*EXERCISE REQUIREMENTS*
For the entries below, the result should be an exact transcription of the lines from the one with "Message Passing Interface (MPI)" up to and including the one with "by haldigital97 (freesound.org)", and only those.

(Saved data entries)
──────────────────────────────
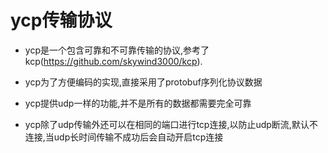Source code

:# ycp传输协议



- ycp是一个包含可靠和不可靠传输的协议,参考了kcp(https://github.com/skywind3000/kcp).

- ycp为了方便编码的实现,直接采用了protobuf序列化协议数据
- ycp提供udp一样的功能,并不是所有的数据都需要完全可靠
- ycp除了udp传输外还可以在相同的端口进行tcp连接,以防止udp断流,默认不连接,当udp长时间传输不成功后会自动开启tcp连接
──────────────────────────────
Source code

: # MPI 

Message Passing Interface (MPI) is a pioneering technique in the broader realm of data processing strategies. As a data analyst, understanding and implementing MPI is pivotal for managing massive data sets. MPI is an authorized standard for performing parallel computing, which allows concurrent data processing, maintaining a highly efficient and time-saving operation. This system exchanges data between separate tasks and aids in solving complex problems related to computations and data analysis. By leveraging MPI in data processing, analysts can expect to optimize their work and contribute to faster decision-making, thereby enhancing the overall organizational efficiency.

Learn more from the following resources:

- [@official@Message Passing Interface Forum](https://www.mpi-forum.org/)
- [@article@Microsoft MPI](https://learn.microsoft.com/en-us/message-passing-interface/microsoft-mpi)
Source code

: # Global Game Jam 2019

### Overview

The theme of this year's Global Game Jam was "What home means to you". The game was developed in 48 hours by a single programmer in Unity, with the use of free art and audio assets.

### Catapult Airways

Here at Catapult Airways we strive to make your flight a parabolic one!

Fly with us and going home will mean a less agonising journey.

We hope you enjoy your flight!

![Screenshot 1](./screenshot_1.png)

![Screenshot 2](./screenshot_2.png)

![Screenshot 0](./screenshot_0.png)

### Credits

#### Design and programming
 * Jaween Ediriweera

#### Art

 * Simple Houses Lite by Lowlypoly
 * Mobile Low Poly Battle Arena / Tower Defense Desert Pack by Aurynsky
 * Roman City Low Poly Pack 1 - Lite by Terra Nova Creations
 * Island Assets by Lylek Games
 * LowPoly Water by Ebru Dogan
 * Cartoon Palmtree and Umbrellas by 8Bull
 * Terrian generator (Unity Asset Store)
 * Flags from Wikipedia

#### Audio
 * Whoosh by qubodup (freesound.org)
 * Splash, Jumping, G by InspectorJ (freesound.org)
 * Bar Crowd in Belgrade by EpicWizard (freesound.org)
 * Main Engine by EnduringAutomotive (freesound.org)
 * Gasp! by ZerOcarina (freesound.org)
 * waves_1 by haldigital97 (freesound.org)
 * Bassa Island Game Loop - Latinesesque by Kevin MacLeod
──────────────────────────────
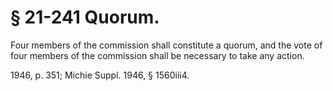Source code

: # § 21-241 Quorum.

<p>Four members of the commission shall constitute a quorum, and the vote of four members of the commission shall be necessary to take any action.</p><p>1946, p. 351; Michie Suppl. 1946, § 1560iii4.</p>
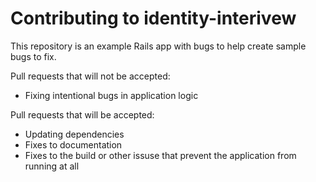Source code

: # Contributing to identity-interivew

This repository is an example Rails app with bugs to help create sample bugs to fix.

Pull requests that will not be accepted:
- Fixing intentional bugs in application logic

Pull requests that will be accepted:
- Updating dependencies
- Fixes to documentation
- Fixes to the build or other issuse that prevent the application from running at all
──────────────────────────────
*EXERCISE RESPONSE*
Message Passing Interface (MPI) is a pioneering technique in the broader realm of data processing strategies. As a data analyst, understanding and implementing MPI is pivotal for managing massive data sets. MPI is an authorized standard for performing parallel computing, which allows concurrent data processing, maintaining a highly efficient and time-saving operation. This system exchanges data between separate tasks and aids in solving complex problems related to computations and data analysis. By leveraging MPI in data processing, analysts can expect to optimize their work and contribute to faster decision-making, thereby enhancing the overall organizational efficiency.

Learn more from the following resources:

- [@official@Message Passing Interface Forum](https://www.mpi-forum.org/)
- [@article@Microsoft MPI](https://learn.microsoft.com/en-us/message-passing-interface/microsoft-mpi)
Source code

: # Global Game Jam 2019

### Overview

The theme of this year's Global Game Jam was "What home means to you". The game was developed in 48 hours by a single programmer in Unity, with the use of free art and audio assets.

### Catapult Airways

Here at Catapult Airways we strive to make your flight a parabolic one!

Fly with us and going home will mean a less agonising journey.

We hope you enjoy your flight!

![Screenshot 1](./screenshot_1.png)

![Screenshot 2](./screenshot_2.png)

![Screenshot 0](./screenshot_0.png)

### Credits

#### Design and programming
 * Jaween Ediriweera

#### Art

 * Simple Houses Lite by Lowlypoly
 * Mobile Low Poly Battle Arena / Tower Defense Desert Pack by Aurynsky
 * Roman City Low Poly Pack 1 - Lite by Terra Nova Creations
 * Island Assets by Lylek Games
 * LowPoly Water by Ebru Dogan
 * Cartoon Palmtree and Umbrellas by 8Bull
 * Terrian generator (Unity Asset Store)
 * Flags from Wikipedia

#### Audio
 * Whoosh by qubodup (freesound.org)
 * Splash, Jumping, G by InspectorJ (freesound.org)
 * Bar Crowd in Belgrade by EpicWizard (freesound.org)
 * Main Engine by EnduringAutomotive (freesound.org)
 * Gasp! by ZerOcarina (freesound.org)
 * waves_1 by haldigital97 (freesound.org)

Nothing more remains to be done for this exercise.